The 4-0 scoreline didn’t flatter Hearts, and when Boyd was subbed after a wholly ineffective – some might say useless – performance he was roundly mocked by jubilant Jambos fans. Their derision was earned. It’s high time Kilmarnock fans started asking just what they are getting for their money employing this guy, when he turns in displays that are even shoddier than his “journalism.”

Since returning to the club for a third spell, he’s scored 8 goals in 43 games. Whatever they are paying him, it’s too much.

I said in an earlier piece that it was clear what Boyd is trying to be in his columns; the poor man’s Joey Barton. I also said that’s not a good thing. Quite what his manager and chairman are thinking, allowing one of their players to pursue a crap part time media career, slagging all and sundry and giving teams a greater incentive to beat them I do not know but it was a matter of time before it came back to haunt them like Barton’s media remarks haunted Sevco.

Kilmarnock deserve everything they get for standing by this eejit whilst he does this. Like Warburton before him, Lee Clark dismissed Boyd’s media comments as a matter of little consequence, even when they were attacking a fellow SPL boss. The stupidity of this is manifest.

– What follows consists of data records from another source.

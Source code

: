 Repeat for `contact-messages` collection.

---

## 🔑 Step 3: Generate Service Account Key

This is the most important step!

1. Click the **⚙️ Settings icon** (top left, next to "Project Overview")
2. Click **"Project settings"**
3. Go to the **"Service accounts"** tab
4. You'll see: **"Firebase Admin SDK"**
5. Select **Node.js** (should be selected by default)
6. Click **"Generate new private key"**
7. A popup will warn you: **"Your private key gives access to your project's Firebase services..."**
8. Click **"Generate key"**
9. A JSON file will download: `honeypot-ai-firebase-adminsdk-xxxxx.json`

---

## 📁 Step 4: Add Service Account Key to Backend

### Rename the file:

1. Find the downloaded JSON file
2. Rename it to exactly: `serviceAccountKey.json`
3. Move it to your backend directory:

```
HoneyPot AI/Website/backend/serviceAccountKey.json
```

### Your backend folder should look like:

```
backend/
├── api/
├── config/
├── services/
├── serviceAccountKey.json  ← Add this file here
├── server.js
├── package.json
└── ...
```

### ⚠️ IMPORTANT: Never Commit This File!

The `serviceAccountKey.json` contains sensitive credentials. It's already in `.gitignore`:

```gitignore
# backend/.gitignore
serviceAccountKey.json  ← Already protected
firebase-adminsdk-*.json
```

“”I’ve not seen the article but Kris is an experienced man who is doing a lot of work in the media. If he has an opinion on something, he is well within his rights to put that opinion forward … “I don’t see it changing the mentality of the Hearts management team and their players when we go to Tynecastle,” he said earlier this month, when asked for a comment on Boyd’s ridiculous, OTT article on the new Hearts boss.

Last night, those words were rammed down their throats.

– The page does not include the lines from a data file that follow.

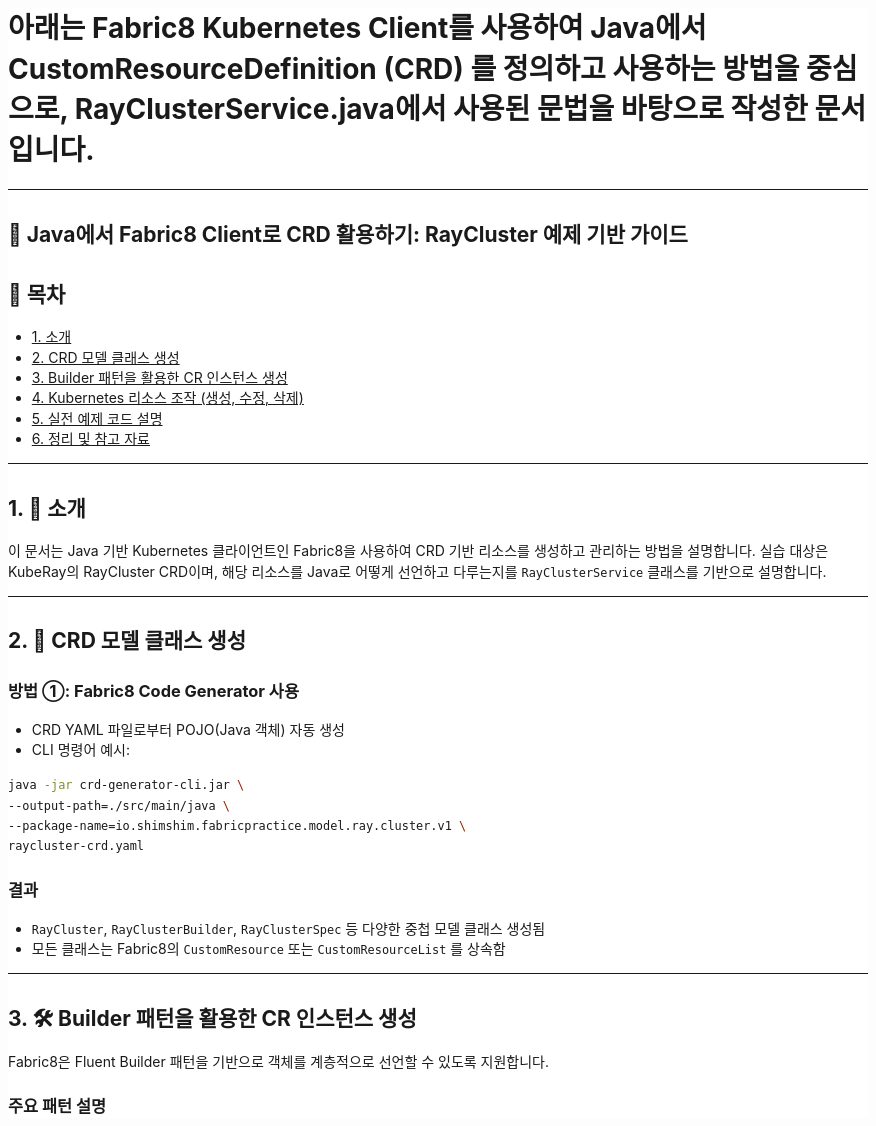 # 아래는 Fabric8 Kubernetes Client를 사용하여 Java에서 CustomResourceDefinition (CRD) 를 정의하고 사용하는 방법을 중심으로, RayClusterService.java에서 사용된 문법을 바탕으로 작성한 문서입니다.

---

## 📘 Java에서 Fabric8 Client로 CRD 활용하기: RayCluster 예제 기반 가이드

## 📌 목차
- [1. 소개](#1-소개)
- [2. CRD 모델 클래스 생성](#2-CRD-모델-클래스-생성)
- [3. Builder 패턴을 활용한 CR 인스턴스 생성](#3-Builder-패턴을-활용한-CR-인스턴스-생성)
- [4. Kubernetes 리소스 조작 (생성, 수정, 삭제)](#4-Kubernetes-리소스-조작-생성-수정-삭제)
- [5. 실전 예제 코드 설명](#5-실전-예제-RayClusterService)
- [6. 정리 및 참고 자료](#6-정리-및-참고-자료)

---

## 1. 📖 소개

이 문서는 Java 기반 Kubernetes 클라이언트인 Fabric8을 사용하여 CRD 기반 리소스를 생성하고 관리하는 방법을 설명합니다. 실습 대상은 KubeRay의 RayCluster CRD이며, 해당 리소스를 Java로 어떻게 선언하고 다루는지를 `RayClusterService` 클래스를 기반으로 설명합니다.

---

## 2. 🧱 CRD 모델 클래스 생성

### 방법 ①: Fabric8 Code Generator 사용
- CRD YAML 파일로부터 POJO(Java 객체) 자동 생성
- CLI 명령어 예시:

```bash
java -jar crd-generator-cli.jar \
--output-path=./src/main/java \
--package-name=io.shimshim.fabricpractice.model.ray.cluster.v1 \
raycluster-crd.yaml
```

### 결과
- `RayCluster`, `RayClusterBuilder`, `RayClusterSpec` 등 다양한 중첩 모델 클래스 생성됨
- 모든 클래스는 Fabric8의 `CustomResource` 또는 `CustomResourceList` 를 상속함

---

## 3. 🛠️ Builder 패턴을 활용한 CR 인스턴스 생성

Fabric8은 Fluent Builder 패턴을 기반으로 객체를 계층적으로 선언할 수 있도록 지원합니다.

### 주요 패턴 설명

Clark has much in common with the Sevco boss who allowed Barton’s mouth to run away with him, even waving aside that clown’s criticism of the Celtic boss. The two come from the same school of team building; although the club is on the bones of its arse and only narrowly avoided relegation last year, Clark was allowed to bring 17 players to the club. Yes, a large number of players also left, but one would imagine he thinks he’s replaced them with better quality, which their league position reflects.

Better quality costs money. Do they have the money?

Sides like Inverness, Hamilton, Partick and Motherwell must wonder what the Hell is going on when the SFA sanctions stuff like that.  One look at their last published accounts should answer the important question; they lost £750,000 last year with operating expenses of £4 million … sheer insanity for a club their size.

Which, of course, was before this summer’s signing splurge.

As I write this, there are reports that Sevco is contemplating spending money it doesn’t have in handing one last pay-day to Leon Osman, a 35 year old who hasn’t kicked a ball in anger for a year.

The media loves to focus on fluff, and today a lot of the journalists, who must look at sharing column space with Boyd and ponder how it reflects the decline of their trade, are just as gleeful as the Hearts fans were last night. But as usual, they’ve missed the big picture. By allowing Boyd to attack other clubs and their operations in the way Kilmarnock has, they’ve opened themselves up to scrutiny for how they do business.

And when you look it’s appalling what you find.

They are just as guilty of financial doping as Sevco, and their fans know this and are furious about it because they realise that it imperils the existence of the club itself. There is turmoil at Rugby Park this season, with directorship resignations, sponsors threatening to walk away and a buy-out being rejected by Michael Johnson the chairman. Rumours that the club may be on the verge of administration are rife.

The SFA allows it all to go on, both at Kilmarnock and Sevco, and it’s difficult not to conclude that the other clubs are just as bad for allowing themselves to become victims because no-one wants to step up and pass the kind of rules that would stop nonsense like this in its tracks.

Scottish football really does need to sort this stuff out before another major club goes to the wall. Let’s not forget, Hearts themselves were in serious trouble until not that long ago, before the right people took over there, stablised the club and determined that they would run it right. Not everyone has embraced sanity.

You cannot look at what’s happening at Rugby Park and Ibrox and doubt that another crash is going to come.